今では日本酒といえば、美しく透明に澄んだお酒がイメージされるでしょう。この濁りのない澄んだお酒―清酒を造る技術が確立したのは、今から約400年前の兵庫県・伊丹市だと伝えられています。
今回は、清酒の発祥地・伊丹の酒の歴史を学び、味わえるスポットを巡ります。
「伊丹諸白」の誕生
清酒発祥の地・鴻池
伊丹が清酒発祥の地とされる所以は、現在の伊丹市北部・鴻池(こうのいけ)に建つ石碑にあります。
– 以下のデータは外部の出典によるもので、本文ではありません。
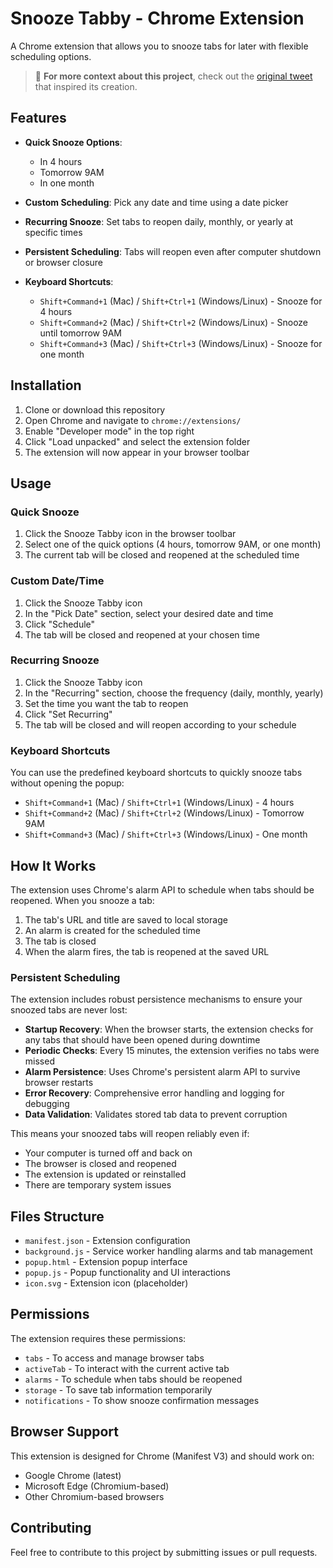 # Snooze Tabby - Chrome Extension

A Chrome extension that allows you to snooze tabs for later with flexible scheduling options.

> 📢 **For more context about this project**, check out the
> [original tweet](https://x.com/ksaitor/status/1944997383441731953) that inspired its creation.

## Features

- **Quick Snooze Options**:

  - In 4 hours
  - Tomorrow 9AM
  - In one month

- **Custom Scheduling**: Pick any date and time using a date picker
- **Recurring Snooze**: Set tabs to reopen daily, monthly, or yearly at specific times
- **Persistent Scheduling**: Tabs will reopen even after computer shutdown or browser closure
- **Keyboard Shortcuts**:
  - `Shift+Command+1` (Mac) / `Shift+Ctrl+1` (Windows/Linux) - Snooze for 4 hours
  - `Shift+Command+2` (Mac) / `Shift+Ctrl+2` (Windows/Linux) - Snooze until tomorrow 9AM
  - `Shift+Command+3` (Mac) / `Shift+Ctrl+3` (Windows/Linux) - Snooze for one month

## Installation

1. Clone or download this repository
2. Open Chrome and navigate to `chrome://extensions/`
3. Enable "Developer mode" in the top right
4. Click "Load unpacked" and select the extension folder
5. The extension will now appear in your browser toolbar

## Usage

### Quick Snooze

1. Click the Snooze Tabby icon in the browser toolbar
2. Select one of the quick options (4 hours, tomorrow 9AM, or one month)
3. The current tab will be closed and reopened at the scheduled time

### Custom Date/Time

1. Click the Snooze Tabby icon
2. In the "Pick Date" section, select your desired date and time
3. Click "Schedule"
4. The tab will be closed and reopened at your chosen time

### Recurring Snooze

1. Click the Snooze Tabby icon
2. In the "Recurring" section, choose the frequency (daily, monthly, yearly)
3. Set the time you want the tab to reopen
4. Click "Set Recurring"
5. The tab will be closed and will reopen according to your schedule

### Keyboard Shortcuts

You can use the predefined keyboard shortcuts to quickly snooze tabs without opening the popup:

- `Shift+Command+1` (Mac) / `Shift+Ctrl+1` (Windows/Linux) - 4 hours
- `Shift+Command+2` (Mac) / `Shift+Ctrl+2` (Windows/Linux) - Tomorrow 9AM
- `Shift+Command+3` (Mac) / `Shift+Ctrl+3` (Windows/Linux) - One month

## How It Works

The extension uses Chrome's alarm API to schedule when tabs should be reopened. When you snooze a tab:

1. The tab's URL and title are saved to local storage
2. An alarm is created for the scheduled time
3. The tab is closed
4. When the alarm fires, the tab is reopened at the saved URL

### Persistent Scheduling

The extension includes robust persistence mechanisms to ensure your snoozed tabs are never lost:

- **Startup Recovery**: When the browser starts, the extension checks for any tabs that should have been opened during
  downtime
- **Periodic Checks**: Every 15 minutes, the extension verifies no tabs were missed
- **Alarm Persistence**: Uses Chrome's persistent alarm API to survive browser restarts
- **Error Recovery**: Comprehensive error handling and logging for debugging
- **Data Validation**: Validates stored tab data to prevent corruption

This means your snoozed tabs will reopen reliably even if:

- Your computer is turned off and back on
- The browser is closed and reopened
- The extension is updated or reinstalled
- There are temporary system issues

## Files Structure

- `manifest.json` - Extension configuration
- `background.js` - Service worker handling alarms and tab management
- `popup.html` - Extension popup interface
- `popup.js` - Popup functionality and UI interactions
- `icon.svg` - Extension icon (placeholder)

## Permissions

The extension requires these permissions:

- `tabs` - To access and manage browser tabs
- `activeTab` - To interact with the current active tab
- `alarms` - To schedule when tabs should be reopened
- `storage` - To save tab information temporarily
- `notifications` - To show snooze confirmation messages

## Browser Support

This extension is designed for Chrome (Manifest V3) and should work on:

- Google Chrome (latest)
- Microsoft Edge (Chromium-based)
- Other Chromium-based browsers

## Contributing

Feel free to contribute to this project by submitting issues or pull requests.
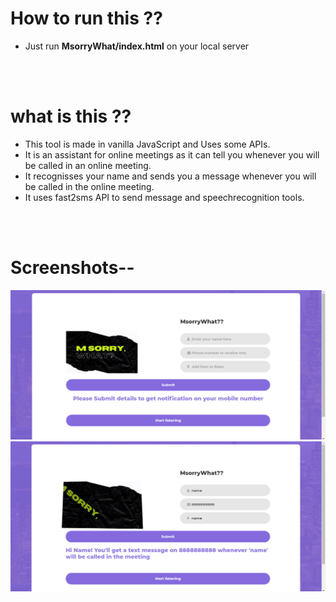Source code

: # How to run this ??
  * Just run **MsorryWhat/index.html** on your local server
<br />
<br />

# what is this ??
  * This tool is made in vanilla JavaScript and Uses some APIs.
  * It is an assistant for online meetings as it can tell you whenever you will be called in an online meeting.
  * It recognisses your name and sends you a message whenever you will be called in the online meeting.
  * It uses fast2sms API to send message and speechrecognition tools. 
<br />
<br />

# Screenshots--
![1](https://github.com/kapoorarpit/MsorryWhat-/blob/master/images/Screenshot%20(328).png)
![1](https://github.com/kapoorarpit/MsorryWhat-/blob/master/images/Screenshot%20(329).png)

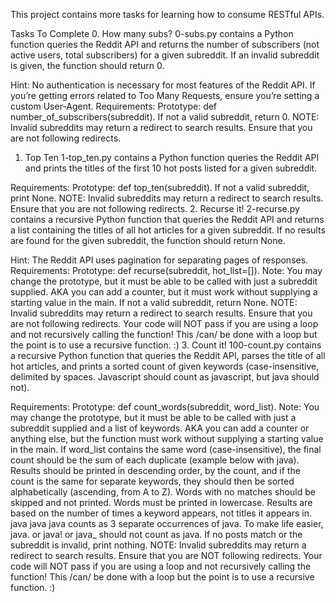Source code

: This project contains more tasks for learning how to consume RESTful APIs.

Tasks To Complete
 0. How many subs?
0-subs.py contains a Python function queries the Reddit API and returns the number of subscribers (not active users, total subscribers) for a given subreddit. If an invalid subreddit is given, the function should return 0.

Hint: No authentication is necessary for most features of the Reddit API. If you’re getting errors related to Too Many Requests, ensure you’re setting a custom User-Agent.
Requirements:
Prototype: def number_of_subscribers(subreddit).
If not a valid subreddit, return 0.
NOTE: Invalid subreddits may return a redirect to search results. Ensure that you are not following redirects.
 1. Top Ten
1-top_ten.py contains a Python function queries the Reddit API and prints the titles of the first 10 hot posts listed for a given subreddit.

Requirements:
Prototype: def top_ten(subreddit).
If not a valid subreddit, print None.
NOTE: Invalid subreddits may return a redirect to search results. Ensure that you are not following redirects.
 2. Recurse it!
2-recurse.py contains a recursive Python function that queries the Reddit API and returns a list containing the titles of all hot articles for a given subreddit. If no results are found for the given subreddit, the function should return None.

Hint: The Reddit API uses pagination for separating pages of responses.
Requirements:
Prototype: def recurse(subreddit, hot_list=[]).
Note: You may change the prototype, but it must be able to be called with just a subreddit supplied. AKA you can add a counter, but it must work without supplying a starting value in the main.
If not a valid subreddit, return None.
NOTE: Invalid subreddits may return a redirect to search results. Ensure that you are not following redirects.
Your code will NOT pass if you are using a loop and not recursively calling the function! This /can/ be done with a loop but the point is to use a recursive function. :)
 3. Count it!
100-count.py contains a recursive Python function that queries the Reddit API, parses the title of all hot articles, and prints a sorted count of given keywords (case-insensitive, delimited by spaces. Javascript should count as javascript, but java should not).

Requirements:
Prototype: def count_words(subreddit, word_list).
Note: You may change the prototype, but it must be able to be called with just a subreddit supplied and a list of keywords. AKA you can add a counter or anything else, but the function must work without supplying a starting value in the main.
If word_list contains the same word (case-insensitive), the final count should be the sum of each duplicate (example below with java).
Results should be printed in descending order, by the count, and if the count is the same for separate keywords, they should then be sorted alphabetically (ascending, from A to Z). Words with no matches should be skipped and not printed. Words must be printed in lowercase.
Results are based on the number of times a keyword appears, not titles it appears in. java java java counts as 3 separate occurrences of java.
To make life easier, java. or java! or java_ should not count as java.
If no posts match or the subreddit is invalid, print nothing.
NOTE: Invalid subreddits may return a redirect to search results. Ensure that you are NOT following redirects.
Your code will NOT pass if you are using a loop and not recursively calling the function! This /can/ be done with a loop but the point is to use a recursive function. :)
その石碑には、戦国武将・山中鹿介(やまなか しかのすけ)の子孫である新六幸元(しんろくゆきもと)が、1600年頃、鴻池の地ではじめて清酒を造り、江戸まで出荷したという内容が刻まれています。
ちなみに、清酒が生まれる以前は、お酒といえば、「どぶろく」ともよばれる白く濁った酒が主流でした。
その後、清酒造りの技術は、伊丹の酒造家たちの手によって発展。量産化が実現し、運搬・販売のしくみも整えられ、伊丹は酒造りのまちとして栄えていきました。
精白米を使った上等な酒
伊丹で造られる酒は、原材料となるもろみの掛米と麹米の両方に、精米した白米が贅沢に使われたことから、「伊丹諸白(いたみもろはく)」とよばれ、好評を博しました。現在でこそ、掛米と麹米に精白米を使う製法は一般的となっていますが、江戸時代までは精米技術がそれほど普及していなかったため、掛米にだけ精白米を用いた「片白(かたはく)」とよばれる濁り酒が主流でした。それゆえに、「諸白」は上等な酒の証とされたのです。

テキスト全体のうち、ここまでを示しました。